Perseverance, then,-a kind of bold and generous obstinacy,is a necessary part of Christian goodness. There is no excelling without it; nay, so many are the snares and dangers which surround us, that there is no chance, but by it, of keeping even the lowest place in GoD's Kingdom. Lightness, instability, falling away like water that runneth apace, belong to this world and its children; and are part of their sin or of their misery, or of both. But the Living Stones of the heavenly Jerusalem should be builded firmly into its wall. The brethren of the Apostles must be stedfast, unmoveable, not now doing one kind of work and now another, but always abounding in the work of the LORD. So the sacred Scriptures teach, and so the examples of good and holy men of the Saints of GOD in all times. But how does this matter appear, when we turn from Scripture and the Saints, and consider what other men are doing, and how we have been ourselves going on?

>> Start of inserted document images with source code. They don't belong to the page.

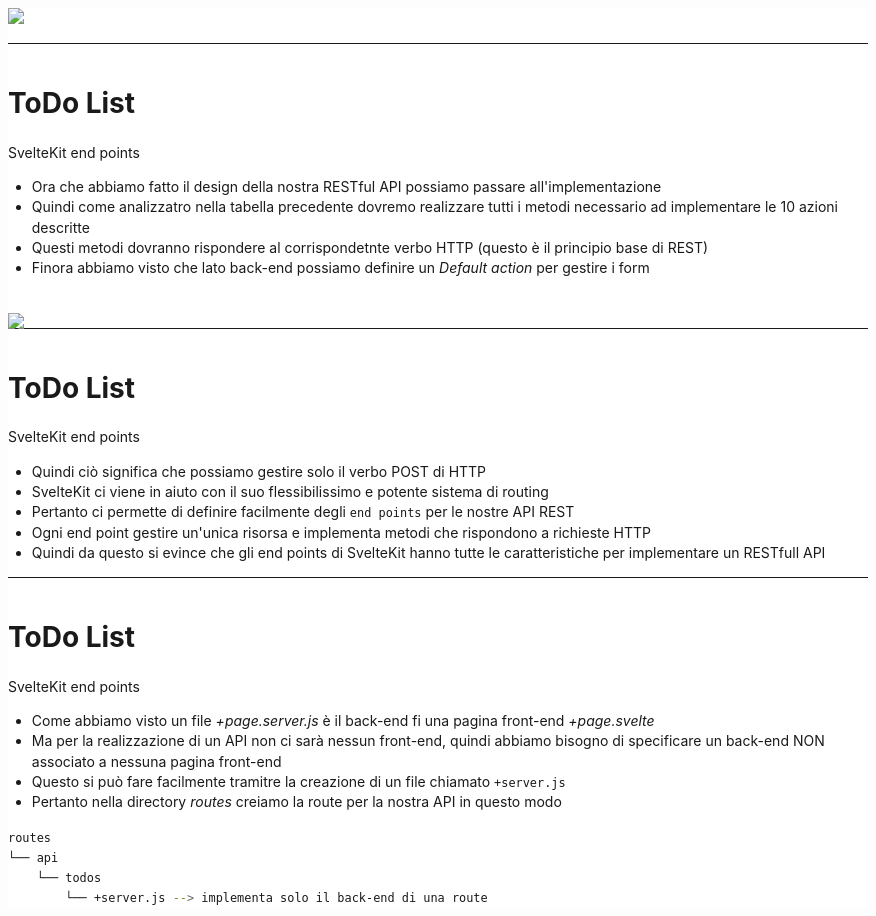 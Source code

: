 
<img src="/media/api_00.png" width="600" style="margin:auto;position:relative; left: 0px; top: 00px;">


---

# ToDo List

SvelteKit end points

- Ora che abbiamo fatto il design della nostra RESTful API possiamo passare all'implementazione
- Quindi come analizzatro nella tabella precedente dovremo realizzare tutti i metodi necessario ad implementare le 10 azioni descritte
- Questi metodi dovranno rispondere al corrispondetnte verbo HTTP (questo è il principio base di REST)
- Finora abbiamo visto che lato back-end possiamo definire un *Default action* per gestire i form

<img src="/media/api_05.png" width="500" style="margin:auto;position:relative; left: 0px; top: 20px;">


---

# ToDo List

SvelteKit end points

- Quindi ciò significa che possiamo gestire solo il verbo POST di HTTP
- SvelteKit ci viene in aiuto con il suo flessibilissimo e potente sistema di routing
- Pertanto ci permette di definire facilmente degli `end points` per le nostre API REST
- Ogni end point gestire un'unica risorsa e implementa metodi che rispondono a richieste HTTP
- Quindi da questo si evince che gli end points di SvelteKit hanno tutte le caratteristiche per implementare un RESTfull API


---

# ToDo List

SvelteKit end points

- Come abbiamo visto un file *+page.server.js* è il back-end fi una pagina front-end *+page.svelte*
- Ma per la realizzazione di un API non ci sarà nessun front-end, quindi abbiamo bisogno di specificare un back-end NON associato a nessuna pagina front-end
- Questo si può fare facilmente tramitre la creazione di un file chiamato `+server.js`
- Pertanto nella directory *routes* creiamo la route per la nostra API in questo modo

```bash
routes
└── api
    └── todos
        └── +server.js --> implementa solo il back-end di una route
```
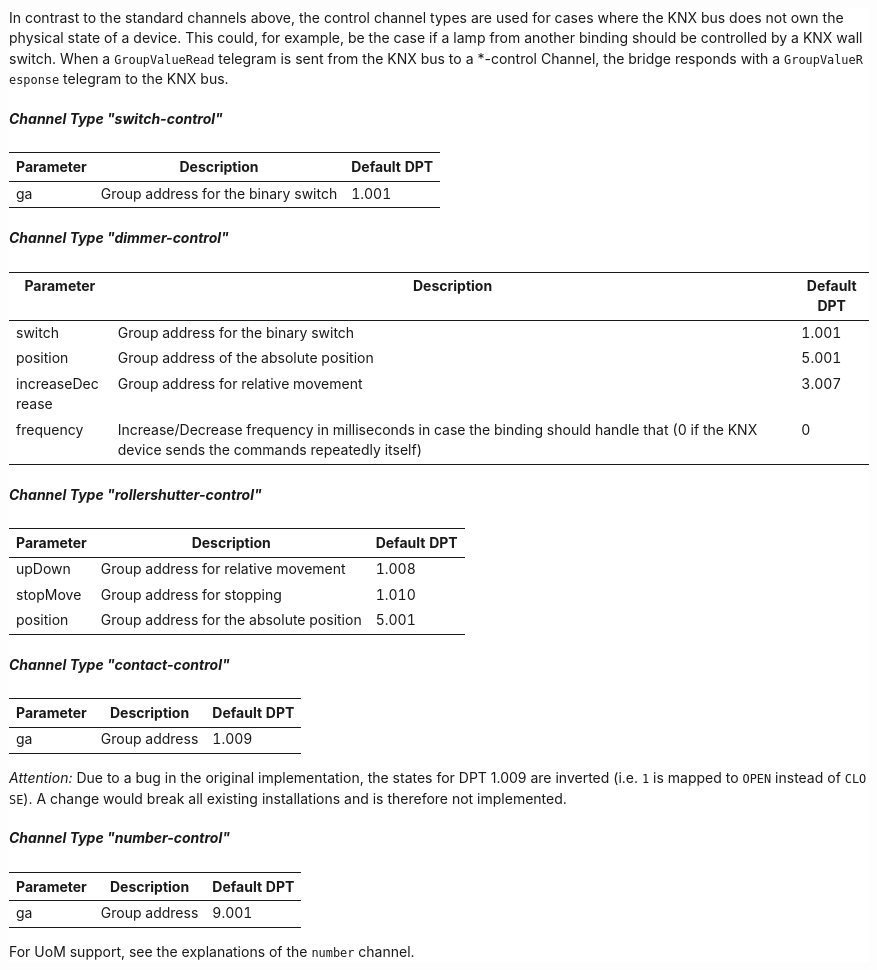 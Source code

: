 In contrast to the standard channels above, the control channel types are used for cases where the KNX bus does not own the physical state of a device.
This could, for example, be the case if a lamp from another binding should be controlled by a KNX wall switch.
When a `GroupValueRead` telegram is sent from the KNX bus to a *-control Channel, the bridge responds with a `GroupValueResponse` telegram to the KNX bus.

##### Channel Type "switch-control"

| Parameter | Description                         | Default DPT |
|-----------|-------------------------------------|-------------|
| ga        | Group address for the binary switch | 1.001       |

##### Channel Type "dimmer-control"

| Parameter        | Description                                                                                                                                   | Default DPT |
|------------------|-----------------------------------------------------------------------------------------------------------------------------------------------|-------------|
| switch           | Group address for the binary switch                                                                                                           | 1.001       |
| position         | Group address of the absolute position                                                                                                        | 5.001       |
| increaseDecrease | Group address for relative movement                                                                                                           | 3.007       |
| frequency        | Increase/Decrease frequency in milliseconds in case the binding should handle that (0 if the KNX device sends the commands repeatedly itself) | 0           |


##### Channel Type "rollershutter-control"

| Parameter | Description                             | Default DPT |
|-----------|-----------------------------------------|-------------|
| upDown    | Group address for relative movement     | 1.008       |
| stopMove  | Group address for stopping              | 1.010       |
| position  | Group address for the absolute position | 5.001       |

##### Channel Type "contact-control"

| Parameter | Description   | Default DPT |
|-----------|---------------|-------------|
| ga        | Group address | 1.009       |

*Attention:* Due to a bug in the original implementation, the states for DPT 1.009 are inverted (i.e. `1` is mapped to `OPEN` instead of `CLOSE`).
A change would break all existing installations and is therefore not implemented.

##### Channel Type "number-control"

| Parameter | Description   | Default DPT |
|-----------|---------------|-------------|
| ga        | Group address | 9.001       |

For UoM support, see the explanations of the `number` channel.
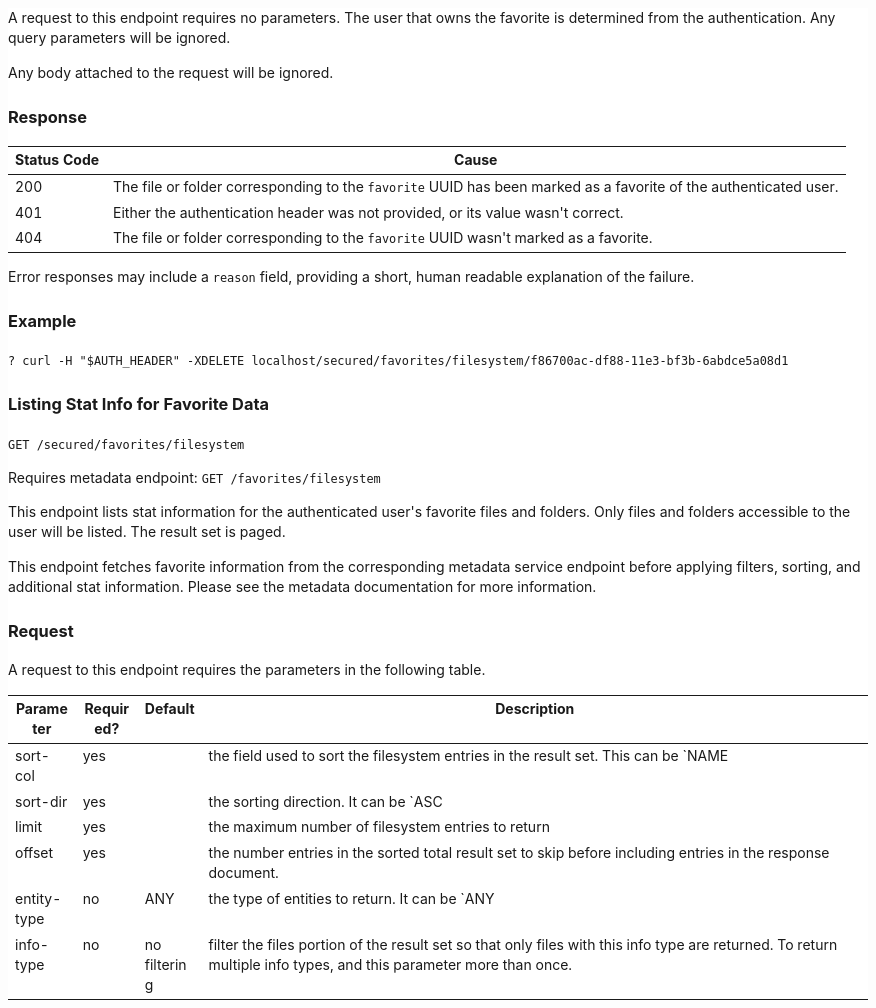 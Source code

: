 A request to this endpoint requires no parameters. The user that owns the favorite is determined from the authentication. Any query parameters will be ignored.

Any body attached to the request will be ignored.

### Response

| Status Code | Cause |
| ----------- | ----- |
| 200         | The file or folder corresponding to the `favorite` UUID has been marked as a favorite of the authenticated user. |
| 401         | Either the authentication header was not provided, or its value wasn't correct. |
| 404         | The file or folder corresponding to the `favorite` UUID wasn't marked as a favorite. |

Error responses may include a `reason` field, providing a short, human readable explanation of the failure.

### Example

```
? curl -H "$AUTH_HEADER" -XDELETE localhost/secured/favorites/filesystem/f86700ac-df88-11e3-bf3b-6abdce5a08d1
```

### Listing Stat Info for Favorite Data

`GET /secured/favorites/filesystem`

Requires metadata endpoint: `GET /favorites/filesystem`

This endpoint lists stat information for the authenticated user's favorite files and folders. Only files and folders accessible to the user will be listed. The result set is paged.

This endpoint fetches favorite information from the corresponding metadata service endpoint before applying filters, sorting, and additional stat information. Please see the metadata documentation for more information.

### Request

A request to this endpoint requires the parameters in the following table.

| Parameter   | Required? | Default      | Description |
| ----------- | --------- | ------------ | ----------- |
| sort-col    | yes       |              | the field used to sort the filesystem entries in the result set. This can be `NAME|ID|LASTMODIFIED|DATECREATED|SIZE`. All values are case insensitive. |
| sort-dir    | yes       |              | the sorting direction. It can be `ASC|DESC`. Both values are case insensitive. |
| limit       | yes       |              | the maximum number of filesystem entries to return |
| offset      | yes       |              | the number entries in the sorted total result set to skip before including entries in the response document. |
| entity-type | no        | ANY          | the type of entities to return. It can be `ANY|FILE|FOLDER`. All values are case-insensitive. |
| info-type    | no        | no filtering | filter the files portion of the result set so that only files with this info type are returned. To return multiple info types, and this parameter more than once. |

We have all of us, by God's especial grace, been brought unto the general assembly and Church of His first-born. We have been baptized, and made members of HIM who is by nature the first-born of the FATHER. As belonging to His Church, we partake of the highest privileges that HE ever gave to the children of men. We have no excuse if we are "unstable," for He is in us who is able to make us stand. Who ever might be expected to excel," if not those who have the promise of the SPIRIT of all excellency and power? Yet what is really our case?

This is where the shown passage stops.